The number of homeless New Yorkers spending the night in shelters is at a record high.
The Coalition for the Homeless says more than 39,000 New Yorkers are currently sleeping in shelters -- the highest number since the city began keeping track 25 years ago.
Advocates for the homeless say the mayor's policies must be reexamined, including the decision to cut shelter residents off from public assistance.
"This is a unique window right now in the next few weeks, where people really are going to allow themselves some space to focus on some of these urban issues that are solvable, and why aren't we doing more,” said Mary Brosnahan of the Coalition for the Homeless.

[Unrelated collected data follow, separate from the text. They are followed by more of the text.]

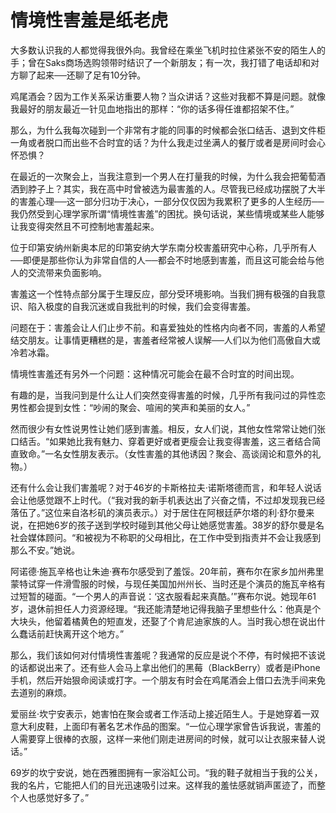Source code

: # 情境性害羞是纸老虎

大多数认识我的人都觉得我很外向。我曾经在乘坐飞机时拉住紧张不安的陌生人的手；曾在Saks商场选购领带时结识了一个新朋友；有一次，我打错了电话却和对方聊了起来──还聊了足有10分钟。 

鸡尾酒会？因为工作关系采访重要人物？当众讲话？这些对我都不算是问题。就像我最好的朋友最近一针见血地指出的那样：“你的话多得任谁都招架不住。” 

那么，为什么我每次碰到一个非常有才能的同事的时候都会张口结舌、退到文件柜一角或者脱口而出些不合时宜的话？为什么我走过坐满人的餐厅或者是房间时会心怀恐惧？ 

在最近的一次聚会上，当我注意到一个男人在打量我的时候，为什么我会把葡萄酒洒到脖子上？其实，我在高中时曾被选为最害羞的人。尽管我已经成功摆脱了大半的害羞心理──这一部分归功于决心，一部分仅仅因为我累积了更多的人生经历──我仍然受到心理学家所谓“情境性害羞”的困扰。换句话说，某些情境或某些人能够让我变得突然且不可控制地害羞起来。 

位于印第安纳州新奥本尼的印第安纳大学东南分校害羞研究中心称，几乎所有人──即便是那些你认为非常自信的人──都会不时地感到害羞，而且这可能会给与他人的交流带来负面影响。 

害羞这一个性特点部分属于生理反应，部分受环境影响。当我们拥有极强的自我意识、陷入极度的自我沉迷或自我批判的时候，我们会变得害羞。 

问题在于：害羞会让人们止步不前。和喜爱独处的性格内向者不同，害羞的人希望结交朋友。让事情更糟糕的是，害羞者经常被人误解──人们以为他们高傲自大或冷若冰霜。 

情境性害羞还有另外一个问题：这种情况可能会在最不合时宜的时间出现。 

有趣的是，当我问到是什么让人们突然变得害羞的时候，几乎所有我问过的异性恋男性都会提到女性：“吵闹的聚会、喧闹的笑声和美丽的女人。” 

然而很少有女性说男性让她们感到害羞。相反，女人们说，其他女性常常让她们张口结舌。“如果她比我有魅力、穿着更好或者更瘦会让我变得害羞，这三者结合简直致命。”一名女性朋友表示。（女性害羞的其他诱因？聚会、高谈阔论和意外的礼物。） 

还有什么会让我们害羞呢？对于46岁的卡斯格拉夫·诺斯塔德而言，和年轻人说话会让他感觉跟不上时代。（“我对我的新手机表达出了兴奋之情，不过却发现我已经落伍了。”这位来自洛杉矶的演员表示。）对于居住在阿根廷萨尔塔的利·舒尔曼来说，在把她6岁的孩子送到学校时碰到其他父母让她感觉害羞。38岁的舒尔曼是名社会媒体顾问。“和被视为不称职的父母相比，在工作中受到指责并不会让我感到那么不安。”她说。 

阿诺德·施瓦辛格也让朱迪·赛布尔感受到了羞馁。20年前，赛布尔在家乡加州弗里蒙特试穿一件滑雪服的时候，与现任美国加州州长、当时还是个演员的施瓦辛格有过短暂的碰面。“一个男人的声音说：‘这衣服看起来真酷。’”赛布尔说。她现年61岁，退休前担任人力资源经理。“我还能清楚地记得我脑子里想些什么：他真是个大块头，他留着橘黄色的短直发，还娶了个肯尼迪家族的人。当时我心想在说出什么蠢话前赶快离开这个地方。” 

那么，我们该如何对付情境性害羞呢？我通常的反应是说个不停，有时候把不该说的话都说出来了。还有些人会马上拿出他们的黑莓（BlackBerry）或者是iPhone手机，然后开始狠命阅读或打字。一个朋友有时会在鸡尾酒会上借口去洗手间来免去道别的麻烦。 

爱丽丝·坎宁安表示，她害怕在聚会或者工作活动上接近陌生人。于是她穿着一双意大利皮鞋，上面印有著名艺术作品的图案。“一位心理学家曾告诉我说，害羞的人需要穿上很棒的衣服，这样一来他们刚走进房间的时候，就可以让衣服来替人说话。” 

69岁的坎宁安说，她在西雅图拥有一家浴缸公司。“我的鞋子就相当于我的公关，我的名片，它能把人们的目光迅速吸引过来。这样我的羞怯感就销声匿迹了，而整个人也感觉好多了。”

“Section 8 is a program that you can have that can grow with you, so I don't have to feel like I have to stay in this,” said Bernadette Miles, a former shelter resident. “I want to be able to two or three years from now not need assistance at all, that's where I want to be, but I need help to get there."
Just a week ago the group said the city is at risk of running out of beds for single men and women. But the Department of Homeless Services says shelters are equipped to meet the rising demand.
"We're meeting the demand every day in record time,” said DHS Commissioner Robert Hess. “No one sleeps on the floor at path. Everyone who comes in today will be housed today."
Hess also says the bad economy is to blame for the growing need for shelter, not the mayor's policies.